Many of the posts on this subject overlook one thing: This Happened in Chicago! I believe it is illegal for any citizen to carry any concealed weapon there. Aren't certain weapons outlawed completely, too?

THis was also reported recently:

CBS) CHICAGO Investigators are trying to find out if someone intimidated a woman to keep quiet after being beaten, allegedly by an off-duty Chicago Police officer, in an attack that was caught on tape.

Anthony Abbate, a 12-year veteran of the Lincoln Police District on the North Side, has been charged with felony aggravated battery in the beating of Karolina Obrycka, 24, at Jesse's Shortstop Inn Tavern, at 5425 W. Belmont Ave.

Video shot by the tavern in February shows Abbate's attack on the woman, who is half his size, was so violent the bar itself shakes.

Obrycka's attorney, Terry Ekl, said the bartender had refused to serve Abbate any more drinks, prompting the attack.

On Thursday, Ekl said Obrycka had first been offered money to keep quiet about her story by someone associated with Abbate.

Later, Ekl claimed, the owner of the bar was also told that if she did not keep quiet about her story, drugs would be planted in the bar and in Obrycka's vehicle, and that customers at the bar would be harassed.

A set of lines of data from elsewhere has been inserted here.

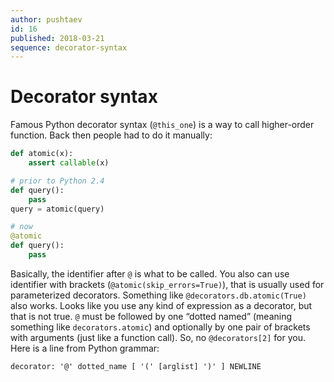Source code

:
 ```yaml
---
author: pushtaev
id: 16
published: 2018-03-21
sequence: decorator-syntax
---
```


# Decorator syntax

Famous Python decorator syntax (`@this_one`) is a way
to call higher-order function. Back then people had to do it manually:

```python {hide}
def atomic(x):
    assert callable(x)
```    

```python {continue}
# prior to Python 2.4
def query():
    pass
query = atomic(query)

# now
@atomic
def query():
    pass
```

Basically, the identifier after `@` is what to be called.
You also can use identifier with brackets (`@atomic(skip_errors=True)`),
that is usually used for parameterized decorators.
Something like `@decorators.db.atomic(True)` also works.
Looks like you use any kind of expression as a decorator, but that is not true.
`@` must be followed by one “dotted named” (meaning something like `decorators.atomic`)
and optionally by one pair of brackets with arguments (just like a function call).
So, no `@decorators[2]` for you. Here is a line from Python grammar:

```
decorator: '@' dotted_name [ '(' [arglist] ')' ] NEWLINE
```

Interesting tactics that some Chicago police feel they can use against the virtually defensless!



My second point is that many have also stated that it is illegal to carry into a place serving alcohol. You should mention in your posting what jurisdiction you are referring to, because in Alabama, there is NO such restriction in the state law. (You cannot use a handgun to secure a mortgage, but that is another story!)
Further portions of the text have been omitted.